De notre correspondant à Rabat,
En cercle, une dizaine de militants de l'Istiqlal dansent autour du joueur de nîra, la flûte marocaine. Sous les pancartes, au milieu de l'imposant cortège qui traverse le centre-ville de Rabat, ils tapent dans leurs mains au rythme de la musique. Mais s'ils manifestent ce dimanche 22 septembre dans l'après-midi, c'est surtout à cause de la politique.
Tous ici demandent le retrait de la mesure dite « d'indexation » du prix du carburant sur le prix du baril de pétrole. Mais aussi la démission pure et simple du Premier ministre islamiste Abdelillah Benkirane. Pour Saïd Mohamed, membre du comité exécutif de l'Istiqlal, le grand parti conservateur à l'origine de cette mobilisation, c'est la seule alternative. « Il est le premier responsable parce qu'il est le Premier ministre, le chef du gouvernement, clame-t-il au milieu de partisans, sous le soleil brûlant. C'est pour ça que les slogans demandent qu'il parte, qu'il laisse faire les gens qui sont capables de meilleures choses pour le Maroc. »

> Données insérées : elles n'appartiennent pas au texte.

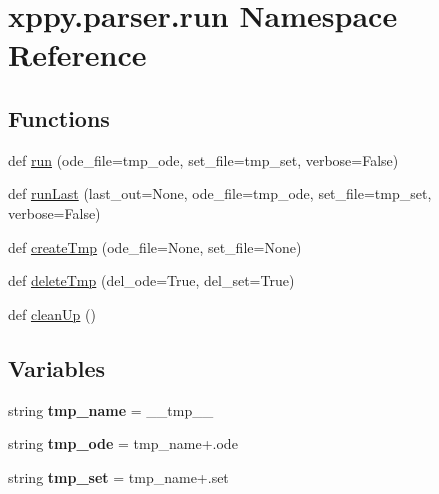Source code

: \hypertarget{namespacexppy_1_1parser_1_1run}{}\section{xppy.\+parser.\+run Namespace Reference}
\label{namespacexppy_1_1parser_1_1run}
\subsection*{Functions}
\begin{DoxyCompactItemize}
\item 
def \mbox{\hyperlink{namespacexppy_1_1parser_1_1run_a32f88ffa66a68d043cef8d93210c7786}{run}} (ode\+\_\+file=tmp\+\_\+ode, set\+\_\+file=tmp\+\_\+set, verbose=False)
\item 
def \mbox{\hyperlink{namespacexppy_1_1parser_1_1run_ae60fb82821ae368a7b5cf41169ee9047}{run\+Last}} (last\+\_\+out=None, ode\+\_\+file=tmp\+\_\+ode, set\+\_\+file=tmp\+\_\+set, verbose=False)
\item 
def \mbox{\hyperlink{namespacexppy_1_1parser_1_1run_aa346685c25b7fcb37a1bd65b5dc96d32}{create\+Tmp}} (ode\+\_\+file=None, set\+\_\+file=None)
\item 
def \mbox{\hyperlink{namespacexppy_1_1parser_1_1run_ad400655fd25cbcf3e8baba3d7442af44}{delete\+Tmp}} (del\+\_\+ode=True, del\+\_\+set=True)
\item 
def \mbox{\hyperlink{namespacexppy_1_1parser_1_1run_adbf6786b0b0e4127eca343570c49d19b}{clean\+Up}} ()
\end{DoxyCompactItemize}
\subsection*{Variables}
\begin{DoxyCompactItemize}
\item 
\mbox{\label{namespacexppy_1_1parser_1_1run_a70ecc36c89c6e8e8b4c1fb7edd87b325}} 
string {\bfseries tmp\+\_\+name} = \textquotesingle{}\+\_\+\+\_\+tmp\+\_\+\+\_\+\textquotesingle{}
\item 
\mbox{\label{namespacexppy_1_1parser_1_1run_acfc7e259e0ba5cae1227e75577878273}} 
string {\bfseries tmp\+\_\+ode} = tmp\+\_\+name+\textquotesingle{}.ode\textquotesingle{}
\item 
\mbox{\label{namespacexppy_1_1parser_1_1run_a19355a67b79cf991d8972df53ffd05d6}} 
string {\bfseries tmp\+\_\+set} = tmp\+\_\+name+\textquotesingle{}.set\textquotesingle{}
\end{DoxyCompactItemize}


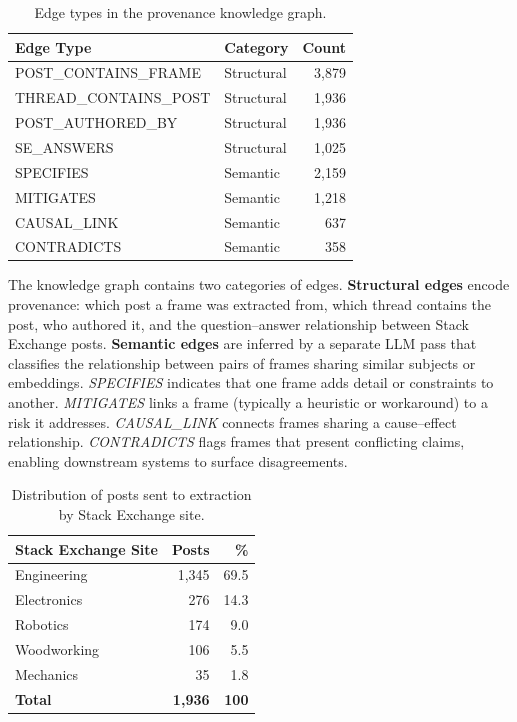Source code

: \begin{table}[t]
\caption{Edge types in the provenance knowledge graph.}
\label{tab:edge-types}
\centering
\begin{tabular}{llr}
\toprule
Edge Type & Category & Count \\
\midrule
POST\_CONTAINS\_FRAME   & Structural & 3{,}879 \\
THREAD\_CONTAINS\_POST  & Structural & 1{,}936 \\
POST\_AUTHORED\_BY      & Structural & 1{,}936 \\
SE\_ANSWERS             & Structural & 1{,}025 \\
\addlinespace
SPECIFIES               & Semantic   & 2{,}159 \\
MITIGATES               & Semantic   & 1{,}218 \\
CAUSAL\_LINK            & Semantic   &   637 \\
CONTRADICTS             & Semantic   &   358 \\
\bottomrule
\end{tabular}
\end{table}

The knowledge graph contains two categories of edges.
\textbf{Structural edges} encode provenance: which post a frame was
extracted from, which thread contains the post, who authored it, and
the question--answer relationship between Stack Exchange posts.
\textbf{Semantic edges} are inferred by a separate LLM pass that
classifies the relationship between pairs of frames sharing similar
subjects or embeddings.  \emph{SPECIFIES} indicates that one frame
adds detail or constraints to another.  \emph{MITIGATES} links a
frame (typically a heuristic or workaround) to a risk it addresses.
\emph{CAUSAL\_LINK} connects frames sharing a cause--effect
relationship.  \emph{CONTRADICTS} flags frames that present
conflicting claims, enabling downstream systems to surface
disagreements.


\begin{table}[t]
\caption{Distribution of posts sent to extraction by Stack Exchange site.}
\label{tab:source-sites}
\centering
\begin{tabular}{lrr}
\toprule
Stack Exchange Site & Posts & \% \\
\midrule
Engineering        & 1{,}345 & 69.5 \\
Electronics        &   276   & 14.3 \\
Robotics           &   174   &  9.0 \\
Woodworking        &   106   &  5.5 \\
Mechanics          &    35   &  1.8 \\
\addlinespace
\textbf{Total}     & \textbf{1{,}936} & \textbf{100} \\
\bottomrule
\end{tabular}
\end{table}

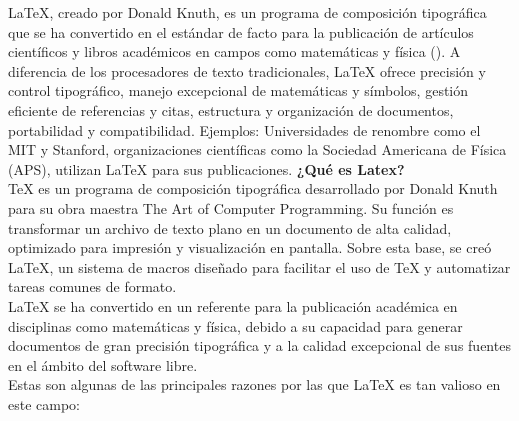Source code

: \documentclass[10pt]{article}
\begin{document}
LaTeX, creado por Donald Knuth, es un programa de composición tipográfica que se ha convertido en el estándar de facto para la publicación de artículos científicos y libros académicos en campos como matemáticas y física (\cite{knuth1997art}). 
A diferencia de los procesadores de texto tradicionales, LaTeX ofrece precisión y control tipográfico, manejo excepcional de matemáticas y símbolos, gestión eficiente de referencias y citas, estructura y organización de documentos, portabilidad y compatibilidad. 
Ejemplos: Universidades de renombre como el MIT y Stanford, organizaciones científicas como la Sociedad Americana de Física (APS), utilizan LaTeX para sus publicaciones.
\textbf{¿Qué es Latex?}\\
TeX es un programa de composición tipográfica desarrollado por Donald Knuth para su obra maestra The Art of Computer Programming. 
Su función es transformar un archivo de texto plano en un documento de alta calidad, optimizado para impresión y visualización en pantalla. 
Sobre esta base, se creó LaTeX, un sistema de macros diseñado para facilitar el uso de TeX y automatizar tareas comunes de formato.\\ 
LaTeX se ha convertido en un referente para la publicación académica en disciplinas como matemáticas y física, debido a su capacidad para generar documentos de gran precisión tipográfica y a la calidad excepcional de sus fuentes en el ámbito del software libre.\\
Estas son algunas de las principales razones por las que LaTeX es tan valioso en este campo:
\end{document}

« L'indexation », c'est le mot qui est sur toutes les lèvres cette semaine dans le pays. Il s'agit d'une mesure urgente décidée par le gouvernement marocain cet été pour faire face à la flambée des cours du pétrole. L'idée est de moduler le prix de l'essence, du gasoil et fioul industriel, selon les fluctuations du pétrole sur les marchés mondiaux. Car dans sa loi de finances, le Maroc avait tablé sur un baril à 105 dollars. Or, en deux mois, il a atteint 118 dollars.

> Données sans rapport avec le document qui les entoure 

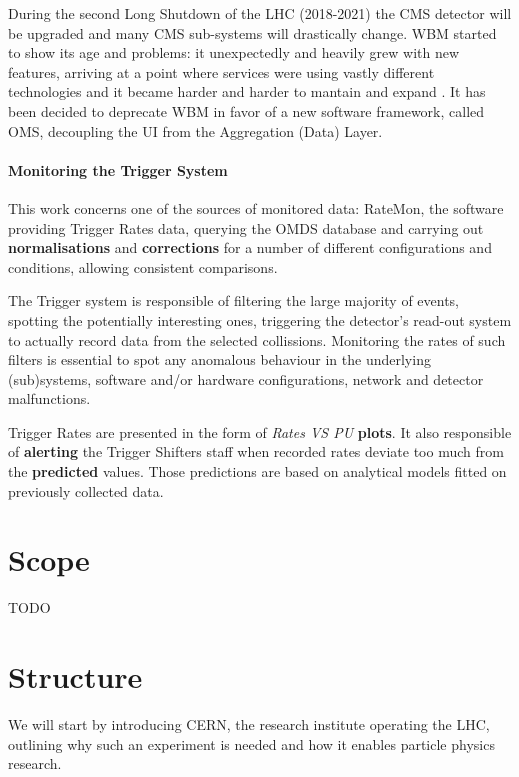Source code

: During the second Long Shutdown of the LHC (2018-2021) the CMS detector will be upgraded and many CMS sub-systems will drastically change. WBM started to show its age and problems: it unexpectedly and heavily grew with new features, arriving at a point where services were using vastly different technologies and it became harder and harder to mantain and expand \cite{CMSWBMreview}. It has been decided to deprecate \cite{upgradewbmoms} WBM in favor of a new software framework, called OMS, decoupling the UI from the Aggregation (Data) Layer.

\paragraph{Monitoring the Trigger System}

This work concerns one of the sources of monitored data: RateMon, the software providing Trigger Rates data, querying the OMDS database and carrying out \textbf{normalisations} and \textbf{corrections} for a number of different configurations and conditions, allowing consistent comparisons.

The Trigger system is responsible of filtering the large majority of events, spotting the potentially interesting ones, triggering the detector's read-out system to actually record data from the selected collissions. Monitoring the rates of such filters is essential to spot any anomalous behaviour in the underlying (sub)systems, software and/or hardware configurations, network and detector malfunctions.

Trigger Rates are presented in the form of \textit{Rates VS PU} \textbf{plots}. It also responsible of \textbf{alerting} the Trigger Shifters staff when recorded rates deviate too much from the \textbf{predicted} values. Those predictions are based on analytical models fitted on previously collected data.

\section{Scope}

TODO

\section{Structure}

We will start by introducing CERN, the research institute operating the LHC, outlining why such an experiment is needed and how it enables particle physics research.

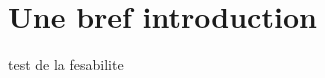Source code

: \documentclass[French,Hoar.tex]{subfiles}
\begin{document}
  \section{Une bref introduction}
  test de la fesabilite
\end{document}
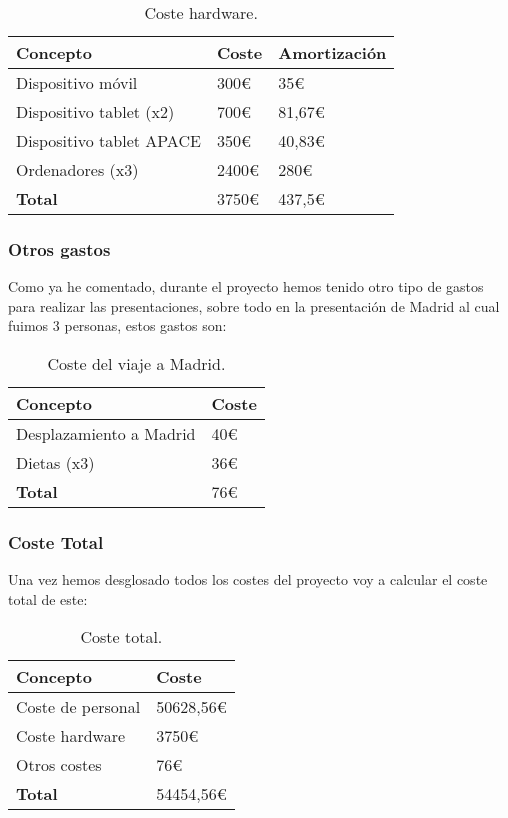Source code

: \begin{table}[H]
	\centering
	\begin{tabular}{lll}
		\toprule
		\textbf{Concepto}        & \textbf{Coste} & \textbf{Amortización} \\ \midrule
		Dispositivo móvil        & 300\euro        & 35\euro                \\
		Dispositivo tablet (x2)  & 700\euro        & 81,67\euro             \\
		Dispositivo tablet APACE & 350\euro        & 40,83\euro             \\
		Ordenadores (x3)         & 2400\euro       & 280\euro               \\ \midrule
		\textbf{Total}           & 3750\euro       & 437,5\euro             \\ \bottomrule
	\end{tabular}
	\caption{Coste hardware.}
\end{table}

\subsubsection{Otros gastos}
Como ya he comentado, durante el proyecto hemos tenido otro tipo de gastos para realizar las presentaciones, sobre todo en la presentación de Madrid al cual fuimos 3 personas, estos gastos son:

\begin{table}[H]
	\centering
	\begin{tabular}{ll}
		\toprule
		\textbf{Concepto}       & \textbf{Coste} \\ \midrule
		Desplazamiento a Madrid & 40\euro         \\
		Dietas (x3)             & 36\euro         \\ \midrule
		\textbf{Total}          & 76\euro         \\ \bottomrule
	\end{tabular}
	\caption{Coste del viaje a Madrid.}
\end{table}

\subsubsection{Coste Total}
Una vez hemos desglosado todos los costes del proyecto voy a calcular el coste total de este:

\begin{table}[H]
	\centering
	\begin{tabular}{ll}
		\toprule
		\textbf{Concepto} & \textbf{Coste} \\ \midrule
		Coste de personal & 50628,56\euro   \\
		Coste hardware    & 3750\euro       \\
		Otros costes      & 76\euro         \\ \midrule
		\textbf{Total}    & 54454,56\euro   \\ \bottomrule
	\end{tabular}
	\caption{Coste total.}
\end{table}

Préserver le système de « caisse de compensation »
La décision de jouer sur le prix de certains carburants visent surtout à préserver le système marocain de « caisse de compensation » qui régule les prix de denrées de base comme l'essence, le butane, le sucre ou la farine. Pour maintenir des prix bas, l'Etat rembourse les fluctuations des prix des matières premières.
Abashi Shamamba, chef de rubrique de l'hebdomadaire indépendant L'Economiste, trouve donc la décision d'indexation particulièrement justifiée. « Premièrement, elle est surtout justifiée par la nécessité de rééquilibrer les finances de l'Etat, explique-t-il. Le Maroc a terminé l'année 2012 avec un déficit de 7,2%, ce qui est considérable. Deuxièmement, la politique de compensation consiste en soutenir les prix des produits dits "de base" dont les produits pétroliers. Cette politique coûte 6% du PIB, environ cinq milliards d'euros tous les ans. Quand le pétrole augmente, comme cette année, le choc est très fort pour le budget de l'Etat. »
Avec une certaine logique, le ministre des Affaires générales et de la gouvernance, Najib Boulif, insiste pour dire que « l'indexation » se répercutera certes, de manière limitée et contrôlée, sur le prix à la pompe, en cas de hausse du prix du baril. Mais aussi et surtout en cas de baisse, ce qui n'est pas le cas aujourd'hui.
Les Marocains observent...
Alors, après cet indispensable ajustement comptable, tout irait parfaitement bien au royaume du Maroc ? Ce n'est pas l'avis d'el-Aziz Abdelkerim, membre du comité exécutif de la Confédération démocratique du travail, un syndicat lié au parti socialiste. « Nous avons surtout un problème de volonté politique, précise-t-il. Dans une crise, il existe plusieurs choix économiques, il n'y a pas qu'un seul choix. Le trésorier général a déclaré il y a quelques jours que le taux de couverture des impôts au Maroc était de 40%, contre 98% en France. Ce qui signifie que nombre d'entreprises ne payent pas d'impots. Nous avons également une forte concentration fiscale : 3% des entreprises payent 80% des impots. Le gouvernement n'a pas la volonté politique pour aller trouver l'argent là où il est : l'impot sur la fortune, la TVA sur les produits de luxe, élargissement de l'assiette fiscale, réforme de l'économie de la rente, etc. »
Pourtant, le syndicat d'el-Aziz Abdelkerim, la CDT, n'a pas pas participé aux manifestations contre la hausse du prix du carburant. Alors pourquoi tout ce bruit ? Le journaliste Abashi Shamamba a une explication. « Il n'y a pas de grogne sociale au Maroc, dit-il. Il existe plutôt une grogne politique liée à des raisons de positionnement. Nous sommes en pleine négotiations pour la formation du prochain gouvernement et les élections municipales se profilent l'année prochaine. C'est bien pratique pour l'Istiqlal, qui se positionne désormais clairement comme la première force d'opposition, pour faire passer des messages auprès de ses électeurs ».
Pour l'instant, le mécontentement est resté cantonné à l'arène politicienne. La grève lancée par l'Istiqlal n'a été que très peu suivie. Les Marocains observent, en attendant d'être consultés.